Assigned task:
Report each line of the material below where the word "Choose" can be found.

Input data:

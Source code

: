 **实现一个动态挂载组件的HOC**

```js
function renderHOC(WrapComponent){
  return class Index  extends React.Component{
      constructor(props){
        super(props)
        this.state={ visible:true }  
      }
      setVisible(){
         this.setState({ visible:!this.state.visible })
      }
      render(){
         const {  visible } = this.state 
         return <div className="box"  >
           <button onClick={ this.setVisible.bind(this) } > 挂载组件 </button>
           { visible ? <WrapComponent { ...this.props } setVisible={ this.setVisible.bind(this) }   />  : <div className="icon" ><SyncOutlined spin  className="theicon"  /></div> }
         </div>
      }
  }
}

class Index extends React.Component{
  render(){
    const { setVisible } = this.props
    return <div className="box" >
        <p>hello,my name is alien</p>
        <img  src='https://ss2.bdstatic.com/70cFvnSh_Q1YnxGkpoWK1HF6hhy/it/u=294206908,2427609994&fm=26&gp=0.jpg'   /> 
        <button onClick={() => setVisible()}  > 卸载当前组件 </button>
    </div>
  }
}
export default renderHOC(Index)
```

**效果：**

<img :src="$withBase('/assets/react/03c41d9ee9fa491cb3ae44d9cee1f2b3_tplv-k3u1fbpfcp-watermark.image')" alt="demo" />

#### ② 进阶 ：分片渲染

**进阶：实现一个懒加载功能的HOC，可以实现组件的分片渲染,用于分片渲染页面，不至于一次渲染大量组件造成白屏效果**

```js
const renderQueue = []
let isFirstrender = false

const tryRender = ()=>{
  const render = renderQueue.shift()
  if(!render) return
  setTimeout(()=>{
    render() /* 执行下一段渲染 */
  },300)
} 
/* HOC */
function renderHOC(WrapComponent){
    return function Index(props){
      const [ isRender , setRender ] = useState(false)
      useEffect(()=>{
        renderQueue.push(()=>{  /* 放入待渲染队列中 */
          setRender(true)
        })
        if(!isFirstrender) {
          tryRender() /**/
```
---
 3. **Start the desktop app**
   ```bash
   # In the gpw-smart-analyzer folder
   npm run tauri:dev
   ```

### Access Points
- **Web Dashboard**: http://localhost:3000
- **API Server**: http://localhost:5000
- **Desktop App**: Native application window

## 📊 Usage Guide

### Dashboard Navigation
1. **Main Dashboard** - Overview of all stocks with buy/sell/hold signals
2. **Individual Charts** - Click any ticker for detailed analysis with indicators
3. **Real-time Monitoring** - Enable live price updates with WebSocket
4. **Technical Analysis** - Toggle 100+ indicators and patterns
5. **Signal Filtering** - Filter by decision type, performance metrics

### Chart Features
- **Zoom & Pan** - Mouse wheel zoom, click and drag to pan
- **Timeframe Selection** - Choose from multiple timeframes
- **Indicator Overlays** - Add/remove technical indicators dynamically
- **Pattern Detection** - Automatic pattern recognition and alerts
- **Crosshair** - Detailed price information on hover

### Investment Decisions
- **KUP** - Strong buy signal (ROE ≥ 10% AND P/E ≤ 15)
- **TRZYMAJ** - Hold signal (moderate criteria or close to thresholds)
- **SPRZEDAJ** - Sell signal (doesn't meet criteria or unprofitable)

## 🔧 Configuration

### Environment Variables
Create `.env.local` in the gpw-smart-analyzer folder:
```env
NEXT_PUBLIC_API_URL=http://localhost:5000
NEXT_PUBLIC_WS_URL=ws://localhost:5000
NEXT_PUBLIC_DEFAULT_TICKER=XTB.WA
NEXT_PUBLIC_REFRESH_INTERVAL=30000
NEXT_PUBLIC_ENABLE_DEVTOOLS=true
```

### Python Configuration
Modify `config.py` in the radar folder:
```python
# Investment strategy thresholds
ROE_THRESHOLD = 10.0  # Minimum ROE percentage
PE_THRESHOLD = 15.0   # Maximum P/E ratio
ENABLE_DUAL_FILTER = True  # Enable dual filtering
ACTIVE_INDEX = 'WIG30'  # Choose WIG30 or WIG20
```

Reply:
- **Timeframe Selection** - Choose from multiple timeframes
ACTIVE_INDEX = 'WIG30'  # Choose WIG30 or WIG20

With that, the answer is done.